──────── RECORDED DATA
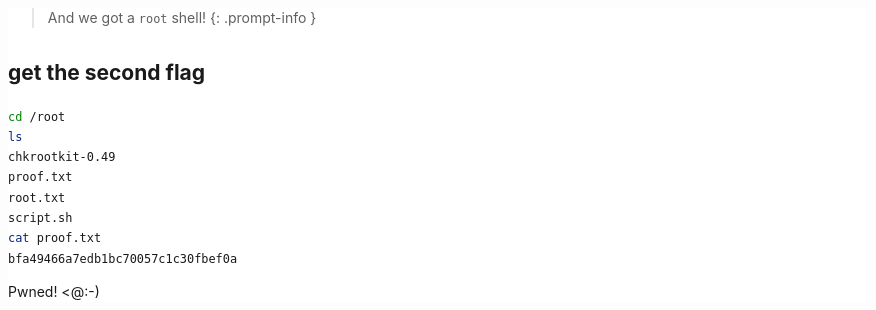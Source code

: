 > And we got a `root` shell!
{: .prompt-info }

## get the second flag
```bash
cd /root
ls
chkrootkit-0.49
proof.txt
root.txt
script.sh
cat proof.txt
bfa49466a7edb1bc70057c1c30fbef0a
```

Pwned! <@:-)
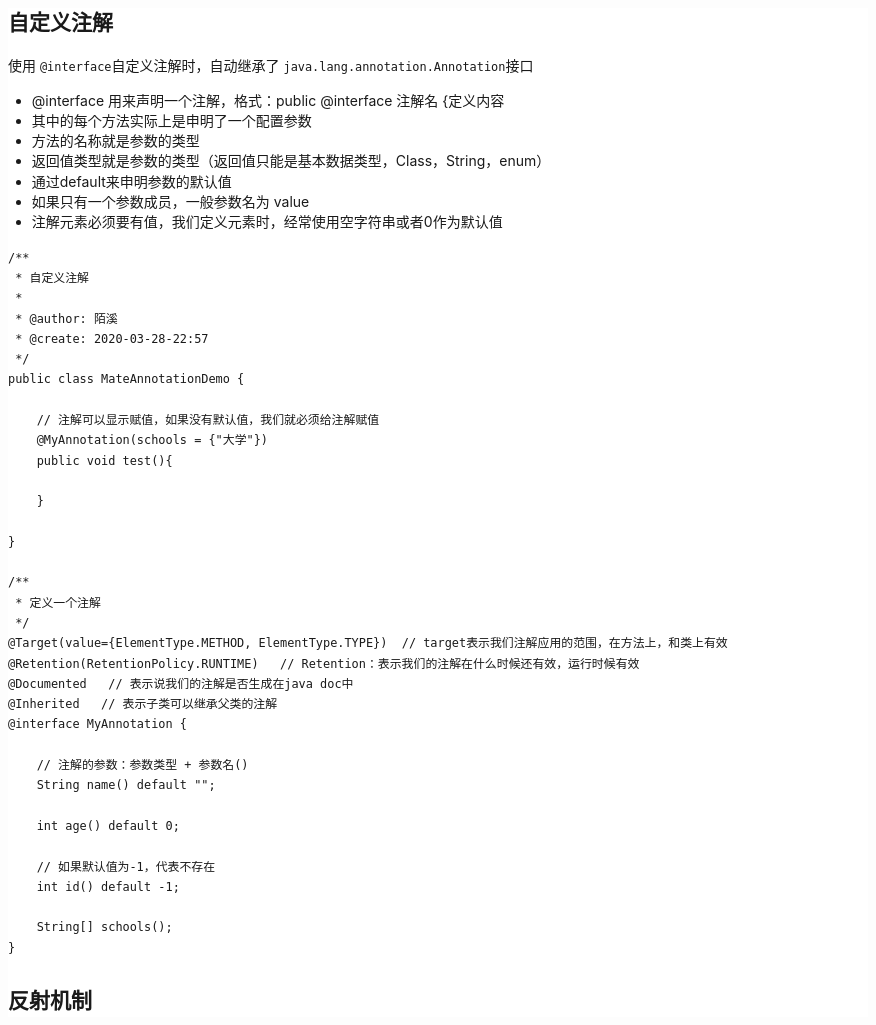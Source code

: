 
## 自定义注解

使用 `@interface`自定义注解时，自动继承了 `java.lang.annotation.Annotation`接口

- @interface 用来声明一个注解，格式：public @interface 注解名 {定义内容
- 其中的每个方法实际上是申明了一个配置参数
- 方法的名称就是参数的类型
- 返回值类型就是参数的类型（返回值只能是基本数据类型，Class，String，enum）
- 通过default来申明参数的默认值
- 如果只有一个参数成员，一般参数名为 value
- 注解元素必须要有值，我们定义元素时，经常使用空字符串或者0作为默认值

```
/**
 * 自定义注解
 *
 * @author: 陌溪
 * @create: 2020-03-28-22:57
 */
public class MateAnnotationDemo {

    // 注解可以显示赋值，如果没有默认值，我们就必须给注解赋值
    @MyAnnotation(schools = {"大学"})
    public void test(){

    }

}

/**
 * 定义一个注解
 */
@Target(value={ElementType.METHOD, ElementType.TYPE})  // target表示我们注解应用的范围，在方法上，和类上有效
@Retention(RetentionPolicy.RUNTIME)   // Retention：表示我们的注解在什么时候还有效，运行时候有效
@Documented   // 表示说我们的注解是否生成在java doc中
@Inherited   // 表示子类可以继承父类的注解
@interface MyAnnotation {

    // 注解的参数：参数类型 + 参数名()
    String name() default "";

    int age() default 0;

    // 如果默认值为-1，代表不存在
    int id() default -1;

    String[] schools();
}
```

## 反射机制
────────────────
Based on the entries above, please count how many lines contain the string "public", and reply with the figure only.

== PROBLEM SOLUTION ==
3